Entries taken from a collection
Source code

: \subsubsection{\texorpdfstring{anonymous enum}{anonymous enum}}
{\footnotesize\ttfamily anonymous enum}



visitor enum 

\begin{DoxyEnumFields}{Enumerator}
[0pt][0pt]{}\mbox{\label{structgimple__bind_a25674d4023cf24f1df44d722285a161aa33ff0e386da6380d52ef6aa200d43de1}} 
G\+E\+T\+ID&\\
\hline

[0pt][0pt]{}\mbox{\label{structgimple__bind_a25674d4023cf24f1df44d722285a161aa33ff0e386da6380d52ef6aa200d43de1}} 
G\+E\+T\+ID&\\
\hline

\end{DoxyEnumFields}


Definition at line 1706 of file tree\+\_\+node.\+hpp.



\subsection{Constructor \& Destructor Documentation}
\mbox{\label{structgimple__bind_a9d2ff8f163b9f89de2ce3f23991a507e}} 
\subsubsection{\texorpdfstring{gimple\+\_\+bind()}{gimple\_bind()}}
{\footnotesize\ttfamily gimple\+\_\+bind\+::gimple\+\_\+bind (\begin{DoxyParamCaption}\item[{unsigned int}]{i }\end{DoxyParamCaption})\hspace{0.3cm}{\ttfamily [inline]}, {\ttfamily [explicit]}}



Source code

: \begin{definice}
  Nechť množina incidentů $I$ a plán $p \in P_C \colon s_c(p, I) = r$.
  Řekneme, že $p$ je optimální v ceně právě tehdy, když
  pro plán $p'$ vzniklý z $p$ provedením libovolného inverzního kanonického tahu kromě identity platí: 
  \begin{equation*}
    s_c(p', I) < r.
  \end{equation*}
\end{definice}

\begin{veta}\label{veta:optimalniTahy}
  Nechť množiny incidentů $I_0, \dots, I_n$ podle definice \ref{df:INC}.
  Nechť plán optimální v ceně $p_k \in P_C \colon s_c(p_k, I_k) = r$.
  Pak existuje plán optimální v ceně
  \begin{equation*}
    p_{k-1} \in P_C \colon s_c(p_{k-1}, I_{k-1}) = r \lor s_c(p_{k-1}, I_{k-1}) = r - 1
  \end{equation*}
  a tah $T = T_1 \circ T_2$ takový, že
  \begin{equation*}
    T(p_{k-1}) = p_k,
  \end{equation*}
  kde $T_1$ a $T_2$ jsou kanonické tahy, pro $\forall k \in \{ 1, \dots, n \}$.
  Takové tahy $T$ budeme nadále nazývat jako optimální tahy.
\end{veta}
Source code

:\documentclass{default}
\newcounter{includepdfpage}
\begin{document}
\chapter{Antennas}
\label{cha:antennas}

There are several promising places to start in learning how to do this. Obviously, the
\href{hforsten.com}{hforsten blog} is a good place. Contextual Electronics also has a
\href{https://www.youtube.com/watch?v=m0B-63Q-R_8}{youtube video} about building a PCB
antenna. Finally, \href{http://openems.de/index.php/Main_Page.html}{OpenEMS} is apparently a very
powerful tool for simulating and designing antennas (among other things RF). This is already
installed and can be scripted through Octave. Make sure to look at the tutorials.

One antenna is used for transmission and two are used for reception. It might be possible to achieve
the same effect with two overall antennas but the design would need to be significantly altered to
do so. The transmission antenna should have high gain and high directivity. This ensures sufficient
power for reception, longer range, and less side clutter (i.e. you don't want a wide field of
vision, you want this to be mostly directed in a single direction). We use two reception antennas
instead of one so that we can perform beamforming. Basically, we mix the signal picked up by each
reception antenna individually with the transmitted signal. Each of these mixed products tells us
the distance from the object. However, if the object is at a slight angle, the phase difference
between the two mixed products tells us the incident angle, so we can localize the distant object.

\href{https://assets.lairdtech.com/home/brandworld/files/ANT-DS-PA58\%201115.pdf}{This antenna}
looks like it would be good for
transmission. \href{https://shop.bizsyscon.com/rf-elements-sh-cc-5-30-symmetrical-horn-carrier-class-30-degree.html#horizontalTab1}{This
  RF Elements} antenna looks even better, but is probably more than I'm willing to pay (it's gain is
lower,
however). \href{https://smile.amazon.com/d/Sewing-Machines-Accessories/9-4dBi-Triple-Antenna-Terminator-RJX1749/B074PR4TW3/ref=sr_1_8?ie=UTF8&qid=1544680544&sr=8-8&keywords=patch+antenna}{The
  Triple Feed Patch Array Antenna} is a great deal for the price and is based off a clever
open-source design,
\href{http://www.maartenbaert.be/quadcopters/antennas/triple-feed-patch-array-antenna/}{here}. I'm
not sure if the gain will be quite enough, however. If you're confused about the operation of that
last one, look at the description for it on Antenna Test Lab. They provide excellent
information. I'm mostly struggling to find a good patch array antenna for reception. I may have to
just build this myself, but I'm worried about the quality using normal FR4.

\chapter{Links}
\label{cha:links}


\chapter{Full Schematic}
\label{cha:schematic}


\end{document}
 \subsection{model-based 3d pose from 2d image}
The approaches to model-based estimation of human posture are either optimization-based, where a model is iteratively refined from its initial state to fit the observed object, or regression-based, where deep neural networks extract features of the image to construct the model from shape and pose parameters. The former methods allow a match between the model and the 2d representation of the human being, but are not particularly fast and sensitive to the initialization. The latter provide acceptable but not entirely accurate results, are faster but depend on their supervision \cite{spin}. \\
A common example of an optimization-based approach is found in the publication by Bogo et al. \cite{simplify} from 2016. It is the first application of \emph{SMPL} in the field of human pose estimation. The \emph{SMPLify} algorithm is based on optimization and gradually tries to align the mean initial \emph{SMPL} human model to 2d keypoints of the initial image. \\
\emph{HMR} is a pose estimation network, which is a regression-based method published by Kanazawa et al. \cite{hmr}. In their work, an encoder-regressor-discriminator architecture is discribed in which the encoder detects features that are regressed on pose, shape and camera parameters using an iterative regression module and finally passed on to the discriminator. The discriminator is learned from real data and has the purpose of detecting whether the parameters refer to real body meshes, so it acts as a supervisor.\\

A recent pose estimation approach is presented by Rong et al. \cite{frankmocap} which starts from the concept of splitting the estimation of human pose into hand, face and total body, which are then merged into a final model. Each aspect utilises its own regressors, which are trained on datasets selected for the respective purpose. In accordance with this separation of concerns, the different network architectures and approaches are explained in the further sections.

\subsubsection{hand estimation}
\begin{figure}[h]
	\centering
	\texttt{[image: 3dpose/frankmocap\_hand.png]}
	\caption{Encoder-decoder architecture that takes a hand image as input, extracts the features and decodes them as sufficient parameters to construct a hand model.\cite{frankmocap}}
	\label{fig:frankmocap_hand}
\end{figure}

Assignment -
Where the string "gain" appears in a line of the entries, that line counts; state the total number of such lines and nothing else.

Completed exercise -
3